Personally, I almost never want to capture a full Web page. In most cases, there’s an article that I want to capture, plus irrelevant images and text on the page that I don’t want to capture, as they would add additional file size and irrelevant text would reduce the accuracy and precision of searches and of the AI assistants.
My preferred capture mode is as rich text, using the appropriate Service in Safari which has the keyboard shortcut Command-) to capture the selected area of the page. In Safari, I usually click the button in the left of the URL address field, which automatically selects the main content of the page (the desired article). Then press Command-A to select that and Command-) to capture it. The URL of the Web page is captured in the document’s Info panel, just as it is with a WebArchive capture.
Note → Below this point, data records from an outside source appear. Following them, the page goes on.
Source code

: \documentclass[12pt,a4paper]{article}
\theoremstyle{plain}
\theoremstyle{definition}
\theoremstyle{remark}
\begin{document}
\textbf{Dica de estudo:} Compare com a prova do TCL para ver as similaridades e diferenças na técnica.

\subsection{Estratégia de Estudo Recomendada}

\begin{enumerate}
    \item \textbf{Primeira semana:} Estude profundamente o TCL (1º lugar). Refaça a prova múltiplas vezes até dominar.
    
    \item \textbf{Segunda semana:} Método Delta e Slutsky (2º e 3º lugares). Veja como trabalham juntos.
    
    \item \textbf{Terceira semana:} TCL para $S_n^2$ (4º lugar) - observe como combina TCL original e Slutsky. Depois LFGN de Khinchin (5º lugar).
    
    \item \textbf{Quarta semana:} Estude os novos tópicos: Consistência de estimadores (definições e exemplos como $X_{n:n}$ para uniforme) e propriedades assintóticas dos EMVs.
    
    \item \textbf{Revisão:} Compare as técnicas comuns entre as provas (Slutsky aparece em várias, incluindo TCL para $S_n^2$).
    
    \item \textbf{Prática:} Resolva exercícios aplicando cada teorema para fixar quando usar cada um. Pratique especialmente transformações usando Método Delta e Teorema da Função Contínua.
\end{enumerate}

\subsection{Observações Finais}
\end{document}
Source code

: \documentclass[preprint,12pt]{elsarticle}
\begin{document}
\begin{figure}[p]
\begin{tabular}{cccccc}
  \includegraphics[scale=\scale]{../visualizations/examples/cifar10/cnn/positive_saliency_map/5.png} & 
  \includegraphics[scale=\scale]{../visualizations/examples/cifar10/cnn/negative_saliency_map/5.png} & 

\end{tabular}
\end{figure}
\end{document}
This works without the dual access mode of Clip to DEVONthink, so you won’t get captures of login pages only.
The rich text capture will include clickable links, images, formatted text, lists and table in the selected area of the page. Often, I’ll then delete images that do not add to the information content.
As a result, my Web page captures usually result in a file size that’s from one to three orders of magnitude smaller than a WebArchive capture of the full page, and searches of my captures avoid irrelevant text that might be included in the WebArchive capture.
Over the years I’ve captured tens of thousands of Web pages this way, with enormous savings in file size and improved efficiency of searches and the AI assistants.
Note: Neither Chrome nor Firefox is capable of capturing rich text. The Service to capture rich text does work in Safari, DEVONagent and DEVONthink’s built in browser.